By Marcus Leach

Nearly three quarters of small to medium sized businesses (SMEs) in the UK believe in the ‘export led recovery’.

However a ‘knowledge gap’ and currency fluctuations are having a major impact on their confidence and bottom line in exporting, according to data released today in a new report from American Express FX International Payments.

The International Trade Tracker, which surveyed 1,500 SME business leaders in the UK, Australia and the United States of America, has revealed that the majority of UK SME business leaders have faith in an export led economic recovery and that they are not alone. Indeed, 82 per cent of Australian SMEs believe in an export led recovery and 74 per cent in the US.

However, the UK seems to be the most affected by the current economic climate, with nearly a quarter (23 per cent) saying they are looking to decrease their international trade activity as a result of concerns surrounding a number of issues including currency fluctuations and red tape.

This is compared to 13 per cent and 15 per cent respectively for their Australian and US counterparts. Indeed, the Tracker revealed over a third of UK SMEs (36 per cent) say their confidence in operating on an international scale has diminished.

Currency Concerns

Much of this declining confidence centres on currency fluctuations, which stood out as the leading concern across all three markets. Over half (56 per cent) of UK SMEs said the reason for decreased confidence in trading internationality is as a result of the volatility of the Euro.

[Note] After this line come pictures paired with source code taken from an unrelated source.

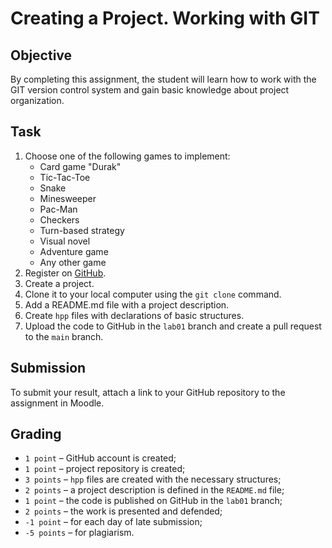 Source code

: # Creating a Project. Working with GIT

## Objective

By completing this assignment, the student will learn how to work with the GIT version control system and gain basic knowledge about project organization.

## Task

1. Choose one of the following games to implement:
   - Card game "Durak"
   - Tic-Tac-Toe
   - Snake
   - Minesweeper
   - Pac-Man
   - Checkers
   - Turn-based strategy
   - Visual novel
   - Adventure game
   - Any other game
2. Register on [GitHub](https://github.com/).
3. Create a project.
4. Clone it to your local computer using the `git clone` command.
5. Add a README.md file with a project description.
6. Create `hpp` files with declarations of basic structures.
7. Upload the code to GitHub in the `lab01` branch and create a pull request to the `main` branch.

## Submission

To submit your result, attach a link to your GitHub repository to the assignment in Moodle.

## Grading

- `1 point` – GitHub account is created;
- `1 point` – project repository is created;
- `3 points` – `hpp` files are created with the necessary structures;
- `2 points` – a project description is defined in the `README.md` file;
- `1 point` – the code is published on GitHub in the `lab01` branch;
- `2 points` – the work is presented and defended;
- `-1 point` – for each day of late submission;
- `-5 points` – for plagiarism.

“Entrepreneurs are natural risk takers, but currency risk is an area where they shouldn’t feel unnecessarily exposed, especially if it means hesitating before pursuing international business opportunities, so tools to help manage and mitigate currency risk are an absolute must-have in my view,” Julie Meyer, SME expert and ‘Dragon’ for Dragon’s Den online, said in support of the study.

With the International Trade Tracker revealing that the UK ‘trade capitals’ (those countries to which most UK SMEs export) are all Euro denominated countries – Germany, Spain and Poland – concerns about the fluctuation of the Euro is likely to impact directly the confidence in which SMEs will trade in Europe and, in turn, hinder the chances of an export led recovery.

“After a tempestuous year for currencies, it’s not surprising that currency fluctuations are the number one concern for SMEs trading internationally. For example, since the beginning of 2011, the US dollar has weakened by over seven percent against Sterling,” Rocco Magno, General Manager, American Express FX International Payments, said.

“Worryingly, these fluctuations are not only affecting confidence but also the bottom line for SMEs due to a knowledge gap on how businesses can protect themselves from these fluctuations.”

Up to £20.4 billion a year lost through unprotected payments

Despite these concerns, over half (55 per cent) of UK SMEs do not protect themselves from the risk of currency volatility and as such, the average UK SME risks losing as much as £19,745 a year, or £20.4 billion across the UK SME market as a whole.

Nearly one in five (21 per cent) of UK SMEs admitted that they were unaware of the benefits of protecting themselves from currency fluctuations and a further 28 per cent said that they have never considered it before, suggesting that a lack of support and advice could be the reason for such heavy losses each year.

Indeed, according to the report, 2.2 million UK SMEs do not think there is enough advice, information and support available for UK SMEs trading internationally, highlighting a dramatic ‘knowledge gap’ between what is deemed necessary for economic recovery and what SMEs feel equipped and informed to do.

“American Express works with thousands of SMEs providing guidance, information and support regarding international payments in order to help them manage the risks associated with currency fluctuations,” Magno continues.

“This service includes delivering innovative products such as forward contracts; these provide protection against exchange rate movements, very much like purchasing a fixed rate mortgage. Locking in the exchange rate minimises risk by fixing future costs and revenues, while also helping to control cash flow.

“For example, the value of the Euro against the Pound fell gradually throughout 2010 reaching a plateau at the end of the year where it began its appreciation once more. Since the 10th January this year, Euro’s value has risen nine per cent against the Pound representing a significant saving if you are exporting and receiving Euros. Locking in the FX rate helps minimise future risks and can be achieved by buying a forward contract. Educating business owners and leaders on these services definitely helps to build confidence and encourage them to grow their international business.”